Furthermore, whereas this study design allowed collection of financial costs, hidden costs—to all stakeholders—were unavailable for analysis. The study quantified brand switches at the group level but did not capture their impact on patient-families [5]. Because the different GH brands are delivered in different injection devices, insurance-mandated brand switches during the years a patient is treated with GH require retraining on proper administration (i.e., more complicated than simply switching from one pill to another). Hidden costs are also borne by the insurance providers who incur salary burdens as well as time and training of staff to review the ever-growing numbers of preauthorization forms and denial appeals and to render and write decisions. Missing altogether from these analyses are the hidden costs and professional impact to pediatric endocrine practices. Unreimbursed time and effort have been increasing over the years, from insurance appeals and frequent form submission, rewriting prescriptions with every formulary change, training patient-families on new devices with each brand change, and reassuring patient-families and answering their questions when anxious about their new products or potential interruptions in treatment [5]. The growing unreimbursed bureaucratic burden to endocrinology practices is compounded by a loss of patient-physician decision making autonomy that combined, contribute to the high rate of clinician burnout [17]. Increasing clinician burnout can itself adversely affect the quality of patient care [18].

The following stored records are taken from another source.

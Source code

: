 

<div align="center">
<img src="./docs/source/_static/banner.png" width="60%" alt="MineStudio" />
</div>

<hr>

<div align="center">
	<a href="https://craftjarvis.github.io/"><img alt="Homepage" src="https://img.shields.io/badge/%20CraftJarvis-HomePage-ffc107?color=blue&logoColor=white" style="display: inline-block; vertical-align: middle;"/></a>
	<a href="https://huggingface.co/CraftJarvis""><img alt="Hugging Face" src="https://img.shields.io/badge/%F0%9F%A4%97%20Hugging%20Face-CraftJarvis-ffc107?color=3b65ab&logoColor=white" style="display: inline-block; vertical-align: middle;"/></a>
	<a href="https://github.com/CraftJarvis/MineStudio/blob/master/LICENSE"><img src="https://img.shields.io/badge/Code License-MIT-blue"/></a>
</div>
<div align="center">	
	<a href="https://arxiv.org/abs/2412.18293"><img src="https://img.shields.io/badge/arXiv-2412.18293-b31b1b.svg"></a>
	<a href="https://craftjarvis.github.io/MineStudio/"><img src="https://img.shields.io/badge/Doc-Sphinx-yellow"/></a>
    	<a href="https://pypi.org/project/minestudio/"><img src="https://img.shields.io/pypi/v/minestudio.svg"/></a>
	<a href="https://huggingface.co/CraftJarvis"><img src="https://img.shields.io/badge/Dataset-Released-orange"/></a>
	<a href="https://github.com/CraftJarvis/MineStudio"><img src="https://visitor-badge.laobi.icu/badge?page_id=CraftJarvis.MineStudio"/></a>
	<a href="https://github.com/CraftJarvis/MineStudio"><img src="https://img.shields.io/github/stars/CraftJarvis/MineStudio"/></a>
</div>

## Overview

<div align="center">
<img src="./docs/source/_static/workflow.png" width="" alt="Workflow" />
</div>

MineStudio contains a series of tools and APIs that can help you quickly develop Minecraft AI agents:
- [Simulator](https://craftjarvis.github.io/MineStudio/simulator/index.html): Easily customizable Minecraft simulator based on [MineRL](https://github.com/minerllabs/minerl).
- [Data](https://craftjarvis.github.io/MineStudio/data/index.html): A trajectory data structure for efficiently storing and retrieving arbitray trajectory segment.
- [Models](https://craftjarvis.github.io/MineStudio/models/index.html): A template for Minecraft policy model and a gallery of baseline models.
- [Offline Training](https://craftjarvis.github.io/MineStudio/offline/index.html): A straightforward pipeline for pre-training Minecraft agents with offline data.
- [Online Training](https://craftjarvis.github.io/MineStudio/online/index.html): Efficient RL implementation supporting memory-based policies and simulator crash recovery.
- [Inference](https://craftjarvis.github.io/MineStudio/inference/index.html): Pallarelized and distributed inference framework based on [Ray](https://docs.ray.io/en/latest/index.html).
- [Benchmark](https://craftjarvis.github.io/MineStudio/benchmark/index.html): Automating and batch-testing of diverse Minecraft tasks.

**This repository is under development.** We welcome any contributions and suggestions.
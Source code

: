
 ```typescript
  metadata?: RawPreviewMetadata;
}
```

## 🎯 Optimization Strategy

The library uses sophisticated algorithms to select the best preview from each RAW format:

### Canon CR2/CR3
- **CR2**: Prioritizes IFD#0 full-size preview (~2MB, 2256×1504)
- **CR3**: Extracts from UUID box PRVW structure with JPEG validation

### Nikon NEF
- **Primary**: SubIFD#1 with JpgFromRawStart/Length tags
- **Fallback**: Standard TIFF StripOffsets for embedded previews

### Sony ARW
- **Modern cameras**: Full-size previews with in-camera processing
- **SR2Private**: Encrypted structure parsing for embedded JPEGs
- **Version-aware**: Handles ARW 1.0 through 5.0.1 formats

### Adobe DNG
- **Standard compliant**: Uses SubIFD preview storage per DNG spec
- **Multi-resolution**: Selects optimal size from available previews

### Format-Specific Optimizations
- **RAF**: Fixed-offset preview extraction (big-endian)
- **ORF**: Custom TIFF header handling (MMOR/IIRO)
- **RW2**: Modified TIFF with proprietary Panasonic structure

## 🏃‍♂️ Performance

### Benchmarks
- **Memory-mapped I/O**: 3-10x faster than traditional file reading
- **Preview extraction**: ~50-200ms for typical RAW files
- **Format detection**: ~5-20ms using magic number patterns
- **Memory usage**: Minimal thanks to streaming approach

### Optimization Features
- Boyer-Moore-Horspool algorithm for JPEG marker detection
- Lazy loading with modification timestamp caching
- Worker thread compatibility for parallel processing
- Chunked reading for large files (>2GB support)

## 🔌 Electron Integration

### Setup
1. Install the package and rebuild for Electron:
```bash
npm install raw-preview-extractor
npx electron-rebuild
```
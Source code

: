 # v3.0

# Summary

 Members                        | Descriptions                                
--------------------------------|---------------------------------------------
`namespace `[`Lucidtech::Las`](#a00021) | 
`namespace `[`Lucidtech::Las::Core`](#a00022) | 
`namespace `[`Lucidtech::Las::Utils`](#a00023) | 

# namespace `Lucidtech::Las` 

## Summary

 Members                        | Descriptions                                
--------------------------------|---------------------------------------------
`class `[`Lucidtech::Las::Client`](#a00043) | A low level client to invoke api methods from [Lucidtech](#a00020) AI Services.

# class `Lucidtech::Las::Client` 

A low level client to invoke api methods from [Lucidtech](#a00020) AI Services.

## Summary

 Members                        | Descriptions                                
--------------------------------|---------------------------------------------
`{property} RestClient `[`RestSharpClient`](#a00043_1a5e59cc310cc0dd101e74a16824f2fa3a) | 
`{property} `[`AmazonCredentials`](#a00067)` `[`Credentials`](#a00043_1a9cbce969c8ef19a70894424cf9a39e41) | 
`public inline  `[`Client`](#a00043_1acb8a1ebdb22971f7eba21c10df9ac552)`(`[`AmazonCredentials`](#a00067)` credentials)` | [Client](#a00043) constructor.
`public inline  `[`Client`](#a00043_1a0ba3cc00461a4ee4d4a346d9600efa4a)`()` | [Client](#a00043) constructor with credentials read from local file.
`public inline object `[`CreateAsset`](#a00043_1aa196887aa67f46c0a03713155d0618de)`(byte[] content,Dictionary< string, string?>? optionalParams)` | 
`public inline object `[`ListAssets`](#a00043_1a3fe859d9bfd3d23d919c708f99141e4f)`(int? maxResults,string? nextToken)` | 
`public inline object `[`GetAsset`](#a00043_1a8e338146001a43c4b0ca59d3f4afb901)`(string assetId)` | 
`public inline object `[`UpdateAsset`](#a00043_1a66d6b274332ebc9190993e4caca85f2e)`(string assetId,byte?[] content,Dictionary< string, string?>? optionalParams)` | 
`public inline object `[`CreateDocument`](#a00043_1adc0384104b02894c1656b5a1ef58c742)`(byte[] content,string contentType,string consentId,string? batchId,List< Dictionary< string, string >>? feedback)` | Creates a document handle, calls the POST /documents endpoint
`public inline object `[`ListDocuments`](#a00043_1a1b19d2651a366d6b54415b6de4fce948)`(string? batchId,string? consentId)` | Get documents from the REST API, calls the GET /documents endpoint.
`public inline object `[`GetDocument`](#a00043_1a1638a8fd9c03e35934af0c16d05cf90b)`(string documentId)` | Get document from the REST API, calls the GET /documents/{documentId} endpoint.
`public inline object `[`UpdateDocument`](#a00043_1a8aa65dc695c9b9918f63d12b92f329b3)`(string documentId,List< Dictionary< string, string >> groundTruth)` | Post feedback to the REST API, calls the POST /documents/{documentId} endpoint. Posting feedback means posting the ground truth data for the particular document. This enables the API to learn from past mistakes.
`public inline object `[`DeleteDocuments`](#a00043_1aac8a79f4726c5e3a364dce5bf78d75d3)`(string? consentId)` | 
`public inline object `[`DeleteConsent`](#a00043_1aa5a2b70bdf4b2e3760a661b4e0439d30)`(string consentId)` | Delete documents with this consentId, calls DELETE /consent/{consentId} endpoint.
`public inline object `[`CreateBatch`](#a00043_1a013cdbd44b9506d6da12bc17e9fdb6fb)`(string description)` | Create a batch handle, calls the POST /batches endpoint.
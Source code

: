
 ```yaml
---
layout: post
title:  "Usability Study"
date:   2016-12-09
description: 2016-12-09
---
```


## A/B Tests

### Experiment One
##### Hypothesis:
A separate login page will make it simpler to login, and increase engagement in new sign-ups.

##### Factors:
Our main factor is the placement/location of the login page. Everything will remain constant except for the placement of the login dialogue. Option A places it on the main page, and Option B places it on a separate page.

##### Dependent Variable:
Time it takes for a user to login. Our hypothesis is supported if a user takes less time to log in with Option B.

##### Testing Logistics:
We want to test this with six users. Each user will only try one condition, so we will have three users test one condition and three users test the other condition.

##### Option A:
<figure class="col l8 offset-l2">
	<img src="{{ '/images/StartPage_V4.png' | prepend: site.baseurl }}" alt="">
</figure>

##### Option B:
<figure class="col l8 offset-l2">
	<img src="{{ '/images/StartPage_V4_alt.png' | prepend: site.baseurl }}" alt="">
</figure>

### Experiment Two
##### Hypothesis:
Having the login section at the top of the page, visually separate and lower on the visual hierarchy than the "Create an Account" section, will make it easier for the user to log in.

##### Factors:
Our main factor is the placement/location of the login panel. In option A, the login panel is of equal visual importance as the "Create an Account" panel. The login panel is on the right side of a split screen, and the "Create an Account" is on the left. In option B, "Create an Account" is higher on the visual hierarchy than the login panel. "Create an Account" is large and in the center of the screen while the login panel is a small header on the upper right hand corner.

In conclusion, whereas use of GH drugs by US youth seems to have increased over the past 15 years, the rise has not been as high as we might have thought; neither FDA approval of ISS treatment nor introduction of biosimilars led to big increases (the latter just led to brand switching). Nonetheless, GH use has increased, despite the increasing insurance-driven barriers and physician burden. Overall per-capita GH spending has moderated, but those gains have accrued primarily to insurers, who also do not bear the intangible burdens that befall the clinicians and patients. Patients additionally have been incurring increasing financial burden for GH, in terms of both share and dollar amounts. These patterns are consistent with broader US trends of increased patient cost-sharing and aggressive use of formularies and coverage restrictions to limit insurer exposure to high specialty drug prices. These trends are perhaps most visibly illustrated by insulin, for which rising patient costs in the United States have emerged recently as an important health care concern [19], prompting Congressional hearings and legislative review.